From the FSF Blog
September 7, 2020

Labor Day 2020
Randolph May
Abraham Lincoln is not often associated with, or quoted on, Labor Day, a holiday first observed a quarter century after his assassination. But there is good reason, especially now but for all seasons, to consider Lincoln's views on what, before the Civil War, was called the "free labor" movement.

An integral part of the anti-slavery "Free Soil" movement was rooted in a "free labor" philosophy. Here is how prize-winning historian Eric Foner put it in Free Soil, Free Labor, Free Men: The Ideology of the Republican Party Before the Civil War:

"For the concept of ‘free labor’ lay at the heart of the Republican ideology, and expressed a coherent social outlook, a model of the good society. Political anti-slavery was not merely a negative doctrine, an attack on southern slavery and the society built upon it; it was an affirmation of the superiority of the social system of the North—a dynamic, expanding capitalist society, whose achievements and destiny were almost wholly the result of the dignity and opportunities which it offered the average laboring man."
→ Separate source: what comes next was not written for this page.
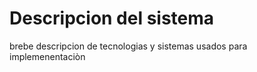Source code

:  <h1>Descripcion del sistema</h1>
 <p>brebe descripcion de tecnologias y sistemas usados para implemenentaciòn</p>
In his Gettysburg Address, Lincoln famously called for a "new birth of freedom." Given his background and his philosophical grounding in "free labor," anti-slavery principles, which he consistently related to the Declaration of Independence's ideals, it is not surprising that Lincoln often joined freedom to an individual's natural right to enjoy the fruits of his own labor. For Lincoln, such right was inherent in the Declaration's self-evident truth that all men are endowed with the unalienable right to "Life, Liberty, and the Pursuit of Happiness."

In many of his addresses, including as far back as 1847 speaking at a Whig event, Lincoln said this, usually in more or less the same words:
"I believe each individual is naturally entitled to do as he pleases with himself and the fruit of his labor, so far as it in no wise interferes with any other man’s rights and that the general government, upon principle, has no right to interfere with anything other than that general class of things that does concern the whole."
As often, Lincoln reminded his audiences that, "I always thought the man that made the corn should eat the corn."
This colloquial Lincolnian expression is stated in a decidedly less philosophically formal fashion than John Locke's famous injunction contained in his Second Treatise of Government:
"[E]very man has a property in his own person: this no body has any right to but himself. The labour of his body, and the work of his hands, we may say, are properly his. Whatsoever then he removes out of the state that nature hath provided, and left it in, he hath mixed his labour with, and joined to it something that is his own, and thereby makes it his property."

As President, Lincoln affirmed this Lockean view of labor in his Reply to the New York Workingmen's Democratic Republican Association in 1864:

"Property is the fruit of is a positive good in the world. That some should be rich shows that others may become rich, and hence is just encouragement to industry and enterprise. Let not him who is houseless pull down the house of another; but let him labor diligently and build one for himself…."

As my Free State Foundation colleague Seth Cooper and I show in our book, The Constitutional Foundations of Intellectual Property, Lincoln's views regarding free labor and property rights extended to protection of intellectual property as well. In Chapter 10, "Adding Fuel to the Fire of Genius: Abraham Lincoln, Free Labor, and the Logic of Intellectual Property," from which much of this special message is drawn, we discuss Lincoln's 1859 Address to the Wisconsin State Agricultural Society, where he said this:

"The prudent, penniless beginner in the world, labors for wages awhile, saves a surplus with which to buy tools or land, for himself; then labors on his own account another while, and at length hires another new beginner to help him. This, say its advocates, is free labor – the just and generous, and prosperous system, which opens the way for all – gives hope to all, and energy, and progress, and improvement of condition to all."

As we celebrate Labor Day in 2020, at a time when many in America seek to divide us based on all manner of discrete "identities," including race, gender, religion, and class, it is worth taking more than a moment to reflect on Lincoln's understanding of the importance of the "free labor" concept, and especially its integral relationship to a proper understanding of property rights, and of freedom itself.

On Labor Day, and every day, we should never forget the dignity that is inherent in an individual's natural right to enjoy the fruits of his or her own labor – and as Eric Foner put it, free labor's central role in America's "dynamic, expanding capitalist society, whose achievements and destiny were almost wholly the result of the dignity and opportunities which it offered the average laboring man."


And an important postscript: It is especially proper – you could say essential – to acknowledge the extraordinary contributions of so many "essential workers" who, in so many ways, have provided and maintained many crucial services during the pandemic. Thanks to these special individuals who have labored for the benefit of us all.